The structures in this photo might look three-dimensional, but they are completely flat. It is a photo of a polished thinsection of a rock, taken through a petrographic microscope under cross-polarized light. The width of the image is just 2 mm. The brownish mineral around the edges is carbonate, the white to grey mineral in the centre is serpentine, a water-bearing silicate mineral. The different shades of grey are due to different orientations of the crystals in this sample.
When I first saw the structure in the photo, I was amazed. The mineral in the centre is clearly serpentine. However, the overall shape with the straight, parallel lines outlining perfect rhombs looks exactly like that of a large, ideal carbonate grain with its typical parallel twins. How is this possible?
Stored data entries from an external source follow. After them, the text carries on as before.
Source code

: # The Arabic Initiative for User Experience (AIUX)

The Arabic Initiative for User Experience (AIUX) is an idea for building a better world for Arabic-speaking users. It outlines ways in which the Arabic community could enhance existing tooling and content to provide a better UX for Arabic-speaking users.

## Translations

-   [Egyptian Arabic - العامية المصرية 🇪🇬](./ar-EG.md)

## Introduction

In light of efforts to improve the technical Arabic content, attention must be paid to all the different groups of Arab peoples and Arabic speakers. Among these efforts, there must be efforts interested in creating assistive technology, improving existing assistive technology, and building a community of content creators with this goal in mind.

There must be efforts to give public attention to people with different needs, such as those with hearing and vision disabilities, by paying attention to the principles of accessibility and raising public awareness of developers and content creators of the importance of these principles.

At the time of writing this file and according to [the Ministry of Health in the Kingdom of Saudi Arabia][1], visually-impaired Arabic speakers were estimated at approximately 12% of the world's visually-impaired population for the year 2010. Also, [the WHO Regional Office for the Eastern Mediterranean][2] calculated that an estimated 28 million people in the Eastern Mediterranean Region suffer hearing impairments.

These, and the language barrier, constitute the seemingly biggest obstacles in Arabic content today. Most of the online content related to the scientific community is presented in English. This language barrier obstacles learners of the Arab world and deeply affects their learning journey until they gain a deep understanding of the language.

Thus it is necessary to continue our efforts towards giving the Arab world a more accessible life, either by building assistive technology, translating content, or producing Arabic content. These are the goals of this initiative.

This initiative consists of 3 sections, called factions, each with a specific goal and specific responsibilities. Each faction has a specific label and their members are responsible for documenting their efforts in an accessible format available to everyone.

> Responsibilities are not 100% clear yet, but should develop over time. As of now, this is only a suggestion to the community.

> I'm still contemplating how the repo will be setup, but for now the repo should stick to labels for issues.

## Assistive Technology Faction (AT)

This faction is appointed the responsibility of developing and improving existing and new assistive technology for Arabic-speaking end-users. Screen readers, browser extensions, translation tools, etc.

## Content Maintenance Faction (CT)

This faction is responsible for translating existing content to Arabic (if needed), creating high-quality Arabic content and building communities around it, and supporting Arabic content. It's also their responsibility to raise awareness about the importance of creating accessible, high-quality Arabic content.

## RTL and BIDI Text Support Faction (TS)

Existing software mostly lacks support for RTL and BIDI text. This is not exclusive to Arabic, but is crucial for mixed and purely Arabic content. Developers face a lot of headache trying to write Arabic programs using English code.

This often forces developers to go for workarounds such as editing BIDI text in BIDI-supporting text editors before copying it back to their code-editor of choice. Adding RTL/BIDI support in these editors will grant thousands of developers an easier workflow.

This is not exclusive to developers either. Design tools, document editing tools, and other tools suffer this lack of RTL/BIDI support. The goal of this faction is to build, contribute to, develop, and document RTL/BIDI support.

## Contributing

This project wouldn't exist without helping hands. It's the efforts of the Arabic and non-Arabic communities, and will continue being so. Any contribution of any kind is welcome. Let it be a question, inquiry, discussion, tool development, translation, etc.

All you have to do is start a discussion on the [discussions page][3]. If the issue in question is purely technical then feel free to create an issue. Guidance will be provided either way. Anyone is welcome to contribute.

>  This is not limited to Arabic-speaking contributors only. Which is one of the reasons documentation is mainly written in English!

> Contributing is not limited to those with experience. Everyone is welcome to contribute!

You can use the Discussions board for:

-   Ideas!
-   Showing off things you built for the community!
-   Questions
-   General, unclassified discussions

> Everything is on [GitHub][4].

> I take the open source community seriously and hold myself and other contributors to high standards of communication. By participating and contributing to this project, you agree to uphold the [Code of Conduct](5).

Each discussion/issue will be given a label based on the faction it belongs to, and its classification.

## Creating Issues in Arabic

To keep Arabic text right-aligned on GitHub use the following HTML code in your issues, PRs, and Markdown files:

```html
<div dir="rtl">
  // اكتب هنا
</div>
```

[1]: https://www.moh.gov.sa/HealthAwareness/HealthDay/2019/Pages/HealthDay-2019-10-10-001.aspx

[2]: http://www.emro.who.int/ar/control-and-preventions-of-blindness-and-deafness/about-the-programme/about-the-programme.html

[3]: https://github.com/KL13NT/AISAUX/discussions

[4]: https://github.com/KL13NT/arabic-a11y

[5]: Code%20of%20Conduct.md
Let us first look at what is happening in these rocks in general. The structure shown in the photo is just a tiny part of one little sample from the Feragen Ultramafic Body, close to the town of Røros in central Norway. This area is known for a unique rock type called ophicarbonate, which is a carbonated ultramafic rock. The carbonation of ultramafic rocks is important for the global carbon cycle and has recently received much attention because this reaction involves the sequestration of CO2 into solid rock.
The ultramafic rocks in this area were first hydrated to serpentinites. Later, the serpentinites were fractured. Through the fractures, carbonate-bearing fluids came into the rocks and reacted with them. Carbonate minerals both filled the fractures and replaced parts of the rock fragments. While these processes involved many details that were interesting for us, they were more or less what we expected to find. However, what we see in the image above is exactly the opposite: Instead of carbonate replacing serpentine, serpentine is replacing carbonate! This was surprising, but seems like the only explanation for the development of this structure. A large carbonate grain grew in a fracture between some serpentinite fragments. Later, when fluid conditions changed, this carbonate grain was dissolved and serpentine grew again. To preserve the minute microstructures of the carbonate grain, dissolution and precipitation must have been closely coupled in space and time. As soon as a the first bit of carbonate was dissolved, serpentine precipitated in its place. These rocks obviously had a more complicated history than we thought. Fluid conditions varied, determined either by two separate events or by an ongoing reaction that moved through the rock and led to a continuous change in fluid composition.
Another problem is the occurrence of all the fine-grained carbonate surrounding the serpentine. How did that form? Was there yet another carbonation event? In that case: Why did our beautiful serpentine in the middle survive that? I have long concluded the project this was part of, but am still puzzled by this structure. Things are always more complicated than we expect.
(More information on the context of this image can be found in this recent article: Dunkel, K. G., Jamtveit, B.& Austrheim, H. (2019). Ophicarbonates of the Feragen Ultramafic Body, central Norway. Norwegian Journal of Geology 99, 1-18.)